It's not bad to feel sad
I don’t always feel like I’m getting it right with my kids, but today I do. Puds was hangry, tired and having a tantrum because I said no to a third smoothie. Dinner was about three minutes away from being ready, and he shouted his refusal at me for all of the “too impatient to wait” options I offered him (fruit or a slice of toast).
He screamed, he kicked, he hit out. Each time I caught whichever limb was flying towards my face and body and told him it was ok to feel upset/angry, but I would not allow him to hurt me. Each time he apologised for trying to hurt me, but all the while still screaming about wanting another smoothie.
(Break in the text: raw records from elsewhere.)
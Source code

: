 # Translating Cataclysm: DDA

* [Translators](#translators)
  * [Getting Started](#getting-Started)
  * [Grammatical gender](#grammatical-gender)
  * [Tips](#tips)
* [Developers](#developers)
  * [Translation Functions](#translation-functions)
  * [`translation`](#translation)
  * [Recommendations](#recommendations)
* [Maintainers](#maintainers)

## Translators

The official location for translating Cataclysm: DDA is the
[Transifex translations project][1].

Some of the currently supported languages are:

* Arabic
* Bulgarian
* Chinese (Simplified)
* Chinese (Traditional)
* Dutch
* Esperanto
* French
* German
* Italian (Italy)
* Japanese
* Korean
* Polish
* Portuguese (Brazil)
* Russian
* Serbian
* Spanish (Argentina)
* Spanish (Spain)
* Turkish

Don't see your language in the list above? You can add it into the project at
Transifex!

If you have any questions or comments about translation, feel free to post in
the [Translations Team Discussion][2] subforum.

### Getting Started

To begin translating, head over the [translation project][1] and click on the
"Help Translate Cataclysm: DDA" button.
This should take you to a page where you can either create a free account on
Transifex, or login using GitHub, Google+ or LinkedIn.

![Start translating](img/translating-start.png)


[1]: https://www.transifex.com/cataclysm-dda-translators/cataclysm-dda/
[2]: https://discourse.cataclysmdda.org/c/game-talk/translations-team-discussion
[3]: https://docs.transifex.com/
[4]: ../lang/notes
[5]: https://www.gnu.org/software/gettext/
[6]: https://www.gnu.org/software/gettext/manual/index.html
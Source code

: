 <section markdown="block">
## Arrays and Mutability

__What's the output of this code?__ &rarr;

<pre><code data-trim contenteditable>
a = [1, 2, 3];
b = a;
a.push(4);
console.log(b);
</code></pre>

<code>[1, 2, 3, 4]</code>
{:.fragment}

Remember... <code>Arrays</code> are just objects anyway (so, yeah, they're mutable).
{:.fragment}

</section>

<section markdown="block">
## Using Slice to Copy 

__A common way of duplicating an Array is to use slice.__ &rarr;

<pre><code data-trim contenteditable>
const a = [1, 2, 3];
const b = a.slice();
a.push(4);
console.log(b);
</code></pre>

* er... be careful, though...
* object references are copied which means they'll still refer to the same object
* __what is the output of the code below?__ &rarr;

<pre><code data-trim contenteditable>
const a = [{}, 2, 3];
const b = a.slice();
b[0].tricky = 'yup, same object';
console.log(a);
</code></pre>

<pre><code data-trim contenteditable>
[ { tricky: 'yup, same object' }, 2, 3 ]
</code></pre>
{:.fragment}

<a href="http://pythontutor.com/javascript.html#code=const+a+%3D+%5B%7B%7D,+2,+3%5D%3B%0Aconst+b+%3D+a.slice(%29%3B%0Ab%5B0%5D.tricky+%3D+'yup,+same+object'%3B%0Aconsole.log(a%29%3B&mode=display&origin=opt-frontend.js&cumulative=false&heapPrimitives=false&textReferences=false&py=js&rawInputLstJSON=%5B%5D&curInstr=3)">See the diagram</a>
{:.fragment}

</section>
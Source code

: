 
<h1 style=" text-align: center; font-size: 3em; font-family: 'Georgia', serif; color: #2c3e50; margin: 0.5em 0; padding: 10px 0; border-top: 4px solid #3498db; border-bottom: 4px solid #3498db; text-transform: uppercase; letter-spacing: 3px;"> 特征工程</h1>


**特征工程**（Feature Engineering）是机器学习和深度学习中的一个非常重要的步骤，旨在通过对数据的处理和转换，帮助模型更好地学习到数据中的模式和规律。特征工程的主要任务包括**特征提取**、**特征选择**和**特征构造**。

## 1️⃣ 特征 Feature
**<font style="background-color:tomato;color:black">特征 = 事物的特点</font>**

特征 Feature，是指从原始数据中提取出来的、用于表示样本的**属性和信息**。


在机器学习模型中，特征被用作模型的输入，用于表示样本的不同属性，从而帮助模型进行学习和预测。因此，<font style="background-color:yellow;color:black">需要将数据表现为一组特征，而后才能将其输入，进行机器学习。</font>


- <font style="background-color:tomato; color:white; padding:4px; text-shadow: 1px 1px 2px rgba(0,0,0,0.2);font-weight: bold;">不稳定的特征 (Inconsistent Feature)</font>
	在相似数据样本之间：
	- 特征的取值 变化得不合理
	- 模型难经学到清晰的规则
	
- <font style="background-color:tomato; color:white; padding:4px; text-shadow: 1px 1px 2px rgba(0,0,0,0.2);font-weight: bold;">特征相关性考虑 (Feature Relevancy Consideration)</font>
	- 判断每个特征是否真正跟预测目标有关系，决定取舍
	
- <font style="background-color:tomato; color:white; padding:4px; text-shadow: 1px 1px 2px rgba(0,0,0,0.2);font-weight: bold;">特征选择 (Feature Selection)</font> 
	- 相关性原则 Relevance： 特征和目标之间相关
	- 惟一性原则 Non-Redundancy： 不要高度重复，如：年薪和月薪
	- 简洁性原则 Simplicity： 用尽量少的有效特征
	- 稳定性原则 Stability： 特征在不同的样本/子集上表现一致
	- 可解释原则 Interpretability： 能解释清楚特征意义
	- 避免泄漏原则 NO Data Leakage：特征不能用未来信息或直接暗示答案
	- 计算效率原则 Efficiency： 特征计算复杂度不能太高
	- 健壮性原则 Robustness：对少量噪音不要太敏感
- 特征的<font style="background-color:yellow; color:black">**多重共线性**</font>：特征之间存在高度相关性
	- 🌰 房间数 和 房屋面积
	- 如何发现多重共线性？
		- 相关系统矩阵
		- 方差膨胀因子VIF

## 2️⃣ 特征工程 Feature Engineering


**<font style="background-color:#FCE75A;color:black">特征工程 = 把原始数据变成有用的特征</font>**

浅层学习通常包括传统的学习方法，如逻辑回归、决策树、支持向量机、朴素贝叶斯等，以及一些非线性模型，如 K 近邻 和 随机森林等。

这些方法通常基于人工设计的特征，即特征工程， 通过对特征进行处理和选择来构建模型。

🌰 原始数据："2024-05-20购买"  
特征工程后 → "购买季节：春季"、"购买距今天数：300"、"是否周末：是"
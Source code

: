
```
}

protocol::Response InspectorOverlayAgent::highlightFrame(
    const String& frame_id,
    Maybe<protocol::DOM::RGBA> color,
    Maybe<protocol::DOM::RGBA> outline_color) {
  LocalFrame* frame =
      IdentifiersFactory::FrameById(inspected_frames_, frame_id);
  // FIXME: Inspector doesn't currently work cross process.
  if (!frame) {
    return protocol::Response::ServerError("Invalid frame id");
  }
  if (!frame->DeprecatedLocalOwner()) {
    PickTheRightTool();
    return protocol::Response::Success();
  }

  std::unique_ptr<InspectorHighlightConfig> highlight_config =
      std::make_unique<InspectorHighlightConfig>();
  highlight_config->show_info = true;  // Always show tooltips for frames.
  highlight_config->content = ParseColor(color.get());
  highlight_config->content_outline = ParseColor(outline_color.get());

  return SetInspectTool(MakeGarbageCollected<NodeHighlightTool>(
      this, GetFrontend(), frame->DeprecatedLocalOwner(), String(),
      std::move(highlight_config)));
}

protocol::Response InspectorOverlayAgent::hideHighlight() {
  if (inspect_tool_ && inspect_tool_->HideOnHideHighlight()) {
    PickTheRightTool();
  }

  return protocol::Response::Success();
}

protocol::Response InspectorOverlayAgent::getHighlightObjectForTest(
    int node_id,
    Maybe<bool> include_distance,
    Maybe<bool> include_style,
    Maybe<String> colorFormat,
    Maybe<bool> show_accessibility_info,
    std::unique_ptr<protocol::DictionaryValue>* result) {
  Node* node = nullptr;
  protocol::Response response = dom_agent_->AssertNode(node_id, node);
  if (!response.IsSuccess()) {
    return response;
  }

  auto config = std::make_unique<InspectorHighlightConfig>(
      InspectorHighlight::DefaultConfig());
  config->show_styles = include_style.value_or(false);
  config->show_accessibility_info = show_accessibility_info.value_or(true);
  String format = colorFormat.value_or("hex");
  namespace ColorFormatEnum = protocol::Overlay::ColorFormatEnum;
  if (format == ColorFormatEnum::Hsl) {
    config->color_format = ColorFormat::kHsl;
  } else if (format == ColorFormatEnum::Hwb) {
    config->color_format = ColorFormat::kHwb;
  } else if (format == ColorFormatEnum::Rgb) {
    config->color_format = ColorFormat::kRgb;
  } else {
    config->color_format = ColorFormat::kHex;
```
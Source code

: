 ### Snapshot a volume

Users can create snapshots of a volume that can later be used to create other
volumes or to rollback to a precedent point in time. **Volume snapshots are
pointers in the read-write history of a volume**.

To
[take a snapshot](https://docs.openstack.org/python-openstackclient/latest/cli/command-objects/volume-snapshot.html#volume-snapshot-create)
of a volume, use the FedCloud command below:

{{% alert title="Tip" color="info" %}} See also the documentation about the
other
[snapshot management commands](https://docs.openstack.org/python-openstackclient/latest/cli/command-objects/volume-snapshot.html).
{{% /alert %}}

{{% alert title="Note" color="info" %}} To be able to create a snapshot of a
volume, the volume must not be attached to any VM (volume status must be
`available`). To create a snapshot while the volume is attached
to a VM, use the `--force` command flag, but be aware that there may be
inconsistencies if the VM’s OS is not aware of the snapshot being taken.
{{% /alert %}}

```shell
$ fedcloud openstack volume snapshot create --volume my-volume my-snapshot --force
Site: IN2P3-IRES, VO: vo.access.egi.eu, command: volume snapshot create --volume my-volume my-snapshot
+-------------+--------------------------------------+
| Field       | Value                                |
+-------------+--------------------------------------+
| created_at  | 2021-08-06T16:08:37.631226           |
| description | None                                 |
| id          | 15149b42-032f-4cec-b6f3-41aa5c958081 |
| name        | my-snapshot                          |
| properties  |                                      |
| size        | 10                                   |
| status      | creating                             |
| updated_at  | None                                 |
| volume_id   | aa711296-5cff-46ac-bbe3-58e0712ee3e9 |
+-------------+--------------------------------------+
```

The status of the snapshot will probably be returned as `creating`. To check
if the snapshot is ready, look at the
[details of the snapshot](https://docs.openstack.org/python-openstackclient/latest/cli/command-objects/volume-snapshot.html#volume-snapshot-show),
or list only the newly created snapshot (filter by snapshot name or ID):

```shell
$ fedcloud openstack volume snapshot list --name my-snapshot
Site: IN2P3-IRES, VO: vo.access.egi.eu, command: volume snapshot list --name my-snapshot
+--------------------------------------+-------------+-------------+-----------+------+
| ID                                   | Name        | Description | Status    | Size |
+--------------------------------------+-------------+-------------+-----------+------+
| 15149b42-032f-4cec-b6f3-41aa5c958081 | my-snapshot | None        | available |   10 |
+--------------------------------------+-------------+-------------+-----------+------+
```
After about 20 minutes of this (Chris had already served Pickles her dinner and we were keeping Puds’ dinner warm for him for when he would eventually calm down), Puds and I were sat on the kitchen floor, he was still crying and screaming, and I once again told him that I understood that he wanted a smoothie, but that it wasn’t an option for this evening and that it was ok to feel upset that he couldn’t have it. He looked at me with tearful eyes and said, “It’s not ok to feel sad!”. “Of course it’s ok to feel sad,” I replied, “In fact, it’s a good thing to feel sad and angry sometimes. It doesn’t feel very nice when it’s happening, and we all want it to stop, but feeling sad and angry is just as important as feeling happy. You need to let your feelings out when you have them, even the not very nice ones, but it’s important not to hurt others when you do it, so I won’t let you hit me.”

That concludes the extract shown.